In case you hadn’t heard, the old Sydney University rag Honi Soit last week published its annual Gay and Lesbian issue, and was given the title “Queer”. Now not to sound like a sociocultural dinosaur, but just when did this term transform from a pejorative remark into an expression of power? Is there some dreadful irony that I am missing here? While we’re on it, the same goes for dyke. When exactly was the tipping point at which this primitive insult turned into a term of endearment? Nevertheless, I marvel at the ability of the gay community to turn these affronts to their sexuality into part of their nomenclature.
But really, all that’s beside the point. The thing I have the most trouble understanding is why exactly they choose to run a “Queer” edition in the first place. Whilst I support the concept of giving the gay student population a voice, I just don’t feel the execution is top notch. Here are the facts:
- Percentage of people at university who are gay/bisexual: The Queer Society would have you believe that everyone in the world has an unconscious, Freudian urge for homosexuality. But realistically, the number is more likely around the 20% mark.
- Percentage of people at university who read Honi: 10% (and that’s being generous)
- Hypothetical percentage of people whom this issue will appeal to: 2%
2%! That’s one out of every fifty students will see this issue and pick it up. If only 2% of the student population is actually reading it, that has to count as an undeniable failure to inform, especially considering Honi has basically a monopoly on the university newspaper market (sorry, The Bull). So here’s my proposal:
Have a section of Honi Soit devoted to gay and lesbian affairs (not ones of the sexual kind either).
I mean, if the post-graduates can have their own two-page section, why can’t the homosexual students? Hell, they could even replace the post-grad part; it’s easily the most boring part of an already dull newspaper. But really, wouldn’t it be better for the gay student community to be constantly, and not annually, updated on their rights, stories etc.? Plus this way the regular readers don’t get disrupted. And you wouldn’t want to anger the readers. They might write an angry letter to the editors. They might even start using spare copies as toilet paper! (Alright, that’s just me.)

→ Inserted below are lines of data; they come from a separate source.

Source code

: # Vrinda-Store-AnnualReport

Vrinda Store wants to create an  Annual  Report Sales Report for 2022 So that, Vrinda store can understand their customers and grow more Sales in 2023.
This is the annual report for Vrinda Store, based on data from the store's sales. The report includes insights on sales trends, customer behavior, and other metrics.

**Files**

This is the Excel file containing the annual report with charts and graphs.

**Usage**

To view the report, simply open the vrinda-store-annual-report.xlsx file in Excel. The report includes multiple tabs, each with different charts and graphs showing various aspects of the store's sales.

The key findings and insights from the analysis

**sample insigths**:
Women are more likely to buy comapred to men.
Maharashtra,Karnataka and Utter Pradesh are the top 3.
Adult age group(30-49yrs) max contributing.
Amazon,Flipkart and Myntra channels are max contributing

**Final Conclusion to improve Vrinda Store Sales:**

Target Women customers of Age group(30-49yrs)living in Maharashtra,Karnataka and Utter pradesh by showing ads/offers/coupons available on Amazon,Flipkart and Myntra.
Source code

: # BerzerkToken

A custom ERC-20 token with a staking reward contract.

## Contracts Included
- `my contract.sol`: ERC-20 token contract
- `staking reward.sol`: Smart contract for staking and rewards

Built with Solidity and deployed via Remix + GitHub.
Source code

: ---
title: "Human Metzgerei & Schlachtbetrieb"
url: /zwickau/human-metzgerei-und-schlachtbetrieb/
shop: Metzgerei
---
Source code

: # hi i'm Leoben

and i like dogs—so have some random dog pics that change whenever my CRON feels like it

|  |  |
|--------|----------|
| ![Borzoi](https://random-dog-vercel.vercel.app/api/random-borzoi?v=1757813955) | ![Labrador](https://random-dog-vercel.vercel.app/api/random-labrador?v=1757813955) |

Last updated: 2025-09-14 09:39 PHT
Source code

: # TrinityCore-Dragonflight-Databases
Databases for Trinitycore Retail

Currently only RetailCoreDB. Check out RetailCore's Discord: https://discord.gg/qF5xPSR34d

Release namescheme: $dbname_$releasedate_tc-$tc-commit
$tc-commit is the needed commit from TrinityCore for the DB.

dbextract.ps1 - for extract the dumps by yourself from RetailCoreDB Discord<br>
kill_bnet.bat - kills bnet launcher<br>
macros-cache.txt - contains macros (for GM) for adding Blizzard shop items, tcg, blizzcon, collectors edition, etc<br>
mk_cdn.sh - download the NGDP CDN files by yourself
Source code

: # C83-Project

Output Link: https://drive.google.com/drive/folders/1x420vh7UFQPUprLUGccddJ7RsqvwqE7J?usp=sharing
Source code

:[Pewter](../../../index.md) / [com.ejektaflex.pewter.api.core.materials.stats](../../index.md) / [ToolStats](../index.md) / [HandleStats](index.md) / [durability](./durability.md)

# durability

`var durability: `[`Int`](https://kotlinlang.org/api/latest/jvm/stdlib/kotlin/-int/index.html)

Also, to me it screams preferential treatment when there is a “Queer” issue, yet the international student cohort doesn’t get their own issue, despite being a similarly sized minority. What’s that? You say, “How could they do an international issue, when there are obviously students from many different cultures and backgrounds?” It’s a newspaper! Newspapers consist of many pages! Many pages= many stories= many cultures being represented. Duh.
But really, the strangest thing about this is why do we actually still need a gay and lesbian issue? How can there be people who don’t know that some people are homosexual? Well, I think this naivety isn’t actually the problem. No, the problem rests on the uniform-clad shoulders of The Village People.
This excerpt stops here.